[SOURCE MATERIAL Boundary: Start]

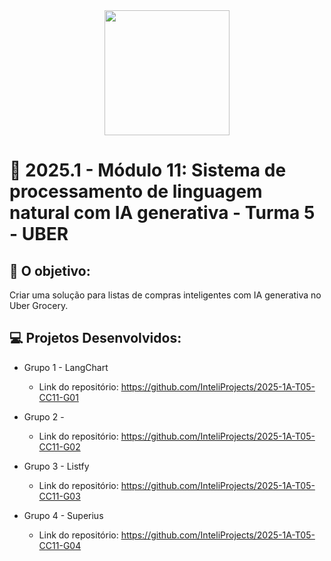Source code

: 
<div align="center">
    <img src="https://upload.wikimedia.org/wikipedia/commons/c/cc/Uber_logo_2018.png"  width="200">
</div>


# 🙋 2025.1  - Módulo 11: Sistema de processamento de linguagem natural com IA generativa - Turma 5 - UBER


## 🎯 O objetivo:
Criar uma solução para listas de compras inteligentes com IA generativa no Uber Grocery.

## 💻 Projetos Desenvolvidos: 

- Grupo 1 - LangChart
  - Link do repositório: https://github.com/InteliProjects/2025-1A-T05-CC11-G01
   
- Grupo 2 - 
  - Link do repositório: https://github.com/InteliProjects/2025-1A-T05-CC11-G02
    
- Grupo 3 - Listfy
  - Link do repositório: https://github.com/InteliProjects/2025-1A-T05-CC11-G03

- Grupo 4 - Superius
  - Link do repositório: https://github.com/InteliProjects/2025-1A-T05-CC11-G04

[SOURCE MATERIAL Boundary: End]

**WHAT TO PRODUCE:** Give back each entry exactly as it appears, with no pictures.

**RESULT FOR THIS EXERCISE:**
Source code

: 
<div align="center">
    <img src="https://upload.wikimedia.org/wikipedia/commons/c/cc/Uber_logo_2018.png"  width="200">
</div>


# 🙋 2025.1  - Módulo 11: Sistema de processamento de linguagem natural com IA generativa - Turma 5 - UBER


## 🎯 O objetivo:
Criar uma solução para listas de compras inteligentes com IA generativa no Uber Grocery.

## 💻 Projetos Desenvolvidos: 

- Grupo 1 - LangChart
  - Link do repositório: https://github.com/InteliProjects/2025-1A-T05-CC11-G01
   
- Grupo 2 - 
  - Link do repositório: https://github.com/InteliProjects/2025-1A-T05-CC11-G02
    
- Grupo 3 - Listfy
  - Link do repositório: https://github.com/InteliProjects/2025-1A-T05-CC11-G03

- Grupo 4 - Superius
  - Link do repositório: https://github.com/InteliProjects/2025-1A-T05-CC11-G04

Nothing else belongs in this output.